### Task requirements
If a line in the data holds the string "ManageMessageId", list it.

### Saved data entries
==================================================
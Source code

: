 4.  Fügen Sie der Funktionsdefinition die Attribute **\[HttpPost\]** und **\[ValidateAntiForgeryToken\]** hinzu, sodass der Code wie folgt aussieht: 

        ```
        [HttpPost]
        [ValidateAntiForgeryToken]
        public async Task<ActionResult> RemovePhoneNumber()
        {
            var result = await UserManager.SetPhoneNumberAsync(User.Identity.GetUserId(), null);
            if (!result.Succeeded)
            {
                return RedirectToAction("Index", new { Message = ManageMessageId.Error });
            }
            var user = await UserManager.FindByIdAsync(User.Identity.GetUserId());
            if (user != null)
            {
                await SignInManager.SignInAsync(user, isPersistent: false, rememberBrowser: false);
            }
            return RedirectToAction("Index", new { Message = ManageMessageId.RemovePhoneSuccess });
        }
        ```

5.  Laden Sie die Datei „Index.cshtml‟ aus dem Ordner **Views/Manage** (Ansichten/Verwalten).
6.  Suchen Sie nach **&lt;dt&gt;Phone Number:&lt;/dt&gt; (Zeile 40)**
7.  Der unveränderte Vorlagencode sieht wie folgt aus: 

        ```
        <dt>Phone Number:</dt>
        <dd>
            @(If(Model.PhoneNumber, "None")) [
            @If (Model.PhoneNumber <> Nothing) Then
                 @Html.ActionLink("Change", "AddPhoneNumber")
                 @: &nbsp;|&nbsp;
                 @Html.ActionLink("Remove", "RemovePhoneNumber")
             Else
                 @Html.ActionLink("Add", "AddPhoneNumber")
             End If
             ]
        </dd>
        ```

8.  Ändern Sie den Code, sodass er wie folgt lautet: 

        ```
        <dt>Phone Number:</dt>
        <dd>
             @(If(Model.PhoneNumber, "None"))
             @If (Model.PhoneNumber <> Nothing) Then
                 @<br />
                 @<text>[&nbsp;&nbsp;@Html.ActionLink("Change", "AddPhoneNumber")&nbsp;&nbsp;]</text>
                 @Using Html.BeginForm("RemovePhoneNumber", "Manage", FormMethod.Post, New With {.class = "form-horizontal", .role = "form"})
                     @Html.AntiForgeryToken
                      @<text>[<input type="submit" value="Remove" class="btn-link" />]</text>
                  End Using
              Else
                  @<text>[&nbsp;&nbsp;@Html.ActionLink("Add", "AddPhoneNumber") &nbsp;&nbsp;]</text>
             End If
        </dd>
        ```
==================================================
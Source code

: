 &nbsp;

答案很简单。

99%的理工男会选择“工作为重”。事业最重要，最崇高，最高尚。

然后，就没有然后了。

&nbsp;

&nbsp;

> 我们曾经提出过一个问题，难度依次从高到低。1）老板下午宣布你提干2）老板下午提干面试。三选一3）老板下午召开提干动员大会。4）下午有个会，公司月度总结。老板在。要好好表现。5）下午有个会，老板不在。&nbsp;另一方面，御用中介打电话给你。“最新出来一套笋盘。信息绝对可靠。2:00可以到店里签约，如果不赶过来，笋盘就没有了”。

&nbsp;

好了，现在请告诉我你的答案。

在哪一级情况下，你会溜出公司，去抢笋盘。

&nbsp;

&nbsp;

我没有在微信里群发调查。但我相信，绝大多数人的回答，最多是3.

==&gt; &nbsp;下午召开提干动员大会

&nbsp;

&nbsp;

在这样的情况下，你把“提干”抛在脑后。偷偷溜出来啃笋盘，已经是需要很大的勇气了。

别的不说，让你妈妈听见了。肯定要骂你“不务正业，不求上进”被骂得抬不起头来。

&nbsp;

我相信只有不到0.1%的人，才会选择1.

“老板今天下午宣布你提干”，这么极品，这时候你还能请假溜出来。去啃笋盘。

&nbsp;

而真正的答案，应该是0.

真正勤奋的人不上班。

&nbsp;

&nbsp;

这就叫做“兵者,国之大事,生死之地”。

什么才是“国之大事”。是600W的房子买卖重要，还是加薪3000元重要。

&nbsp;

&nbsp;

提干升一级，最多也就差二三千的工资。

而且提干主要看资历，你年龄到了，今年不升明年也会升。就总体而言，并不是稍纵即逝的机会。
==================================================
### Final answer
                return RedirectToAction("Index", new { Message = ManageMessageId.Error });
            return RedirectToAction("Index", new { Message = ManageMessageId.RemovePhoneSuccess });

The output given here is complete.